Re: SPI continous transmission with DMA with circular linked list

Posted: Fri Nov 01, 2019 8:25 am
by sheinz
Hi Chris,
I think because your running your DMA output in a circular loop, the SPI peripheral sees it as one transmission, and therefore holds CS low during the entire transmission (i.e. forever). One trick you could do is use the MCPWM peripheral and run a PWM signal in parallel to your SPI output. Drive your pin from the MCPWM instead of using the SPI CS. The trick is, you have to start both simultaneously. They both run off the same clock, so they stay in sync.
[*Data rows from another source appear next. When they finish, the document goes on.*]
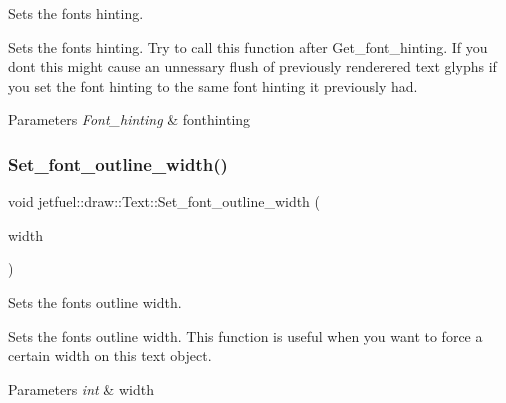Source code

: Sets the font\textquotesingle{}s hinting. 

Sets the font\textquotesingle{}s hinting. Try to call this function after Get\+\_\+font\+\_\+hinting. If you don\textquotesingle{}t this might cause an unnessary flush of previously renderered text glyphs if you set the font hinting to the same font hinting it previously had.


\begin{DoxyParams}{Parameters}
{\em Font\+\_\+hinting} & fonthinting \\
\hline
\end{DoxyParams}
\mbox{\label{classjetfuel_1_1draw_1_1Text_ab8b3959fd37cb3cf9fd919ccdcaa09f3}} 
\subsubsection{\texorpdfstring{Set\+\_\+font\+\_\+outline\+\_\+width()}{Set\_font\_outline\_width()}}
{\footnotesize\ttfamily void jetfuel\+::draw\+::\+Text\+::\+Set\+\_\+font\+\_\+outline\+\_\+width (\begin{DoxyParamCaption}\item[{const int}]{width }\end{DoxyParamCaption})\hspace{0.3cm}{\ttfamily [inline]}}



Sets the font\textquotesingle{}s outline width. 

Sets the font\textquotesingle{}s outline width. This function is useful when you want to force a certain width on this text object.


\begin{DoxyParams}{Parameters}
{\em int} & width \\
\hline
\end{DoxyParams}
\mbox{\label{classjetfuel_1_1draw_1_1Text_ac5bcf85ef9195b5bba77441eeddf2f6c}}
I used this approach to sync two MCPWM timers to the SPI, to do something similar:

Code: Select all

// this bit of code makes sure both timers and SPI transfer are started as close together as possible
portENTER_CRITICAL(&led_mux);
WRITE_PERI_REG( SPI_CMD_REG(3), 1 << SPI_USR_S ); // start SPI transfer
WRITE_PERI_REG( MCPWM_TIMER0_CFG1_REG(0), (1 << MCPWM_TIMER0_MOD_S) | (2 << MCPWM_TIMER0_START_S) ); // start timer 0
WRITE_PERI_REG( MCPWM_TIMER1_CFG1_REG(0), (1 << MCPWM_TIMER1_MOD_S) | (3 << MCPWM_TIMER1_START_S) ); // start timer 1
portEXIT_CRITICAL(&led_mux);
You will have to read the ESP32 technical reference manual a lot to understand all the MCPWM registers, but you can do a lot with it. Even slightly adjust the phase in case it's not quite right.

Code: Select all

MCPWM0.timer[0].sync.timer_phase         = 8; // phase compensation to align timer 0 waveform
MCPWM0.timer[0].sync.sync_sw            ^= 1; // update phase
MCPWM0.timer[1].sync.timer_phase         = 9; // phase compensation to align timer 1 waveform
MCPWM0.timer[1].sync.sync_sw            ^= 1; // update phase
Another possibility could be using the quad output of the SPI. You would have to encode your data so that it appears in the right format only on output 1, then encode your latch as data that only appears on output 2.

Hope this helps
_
Seb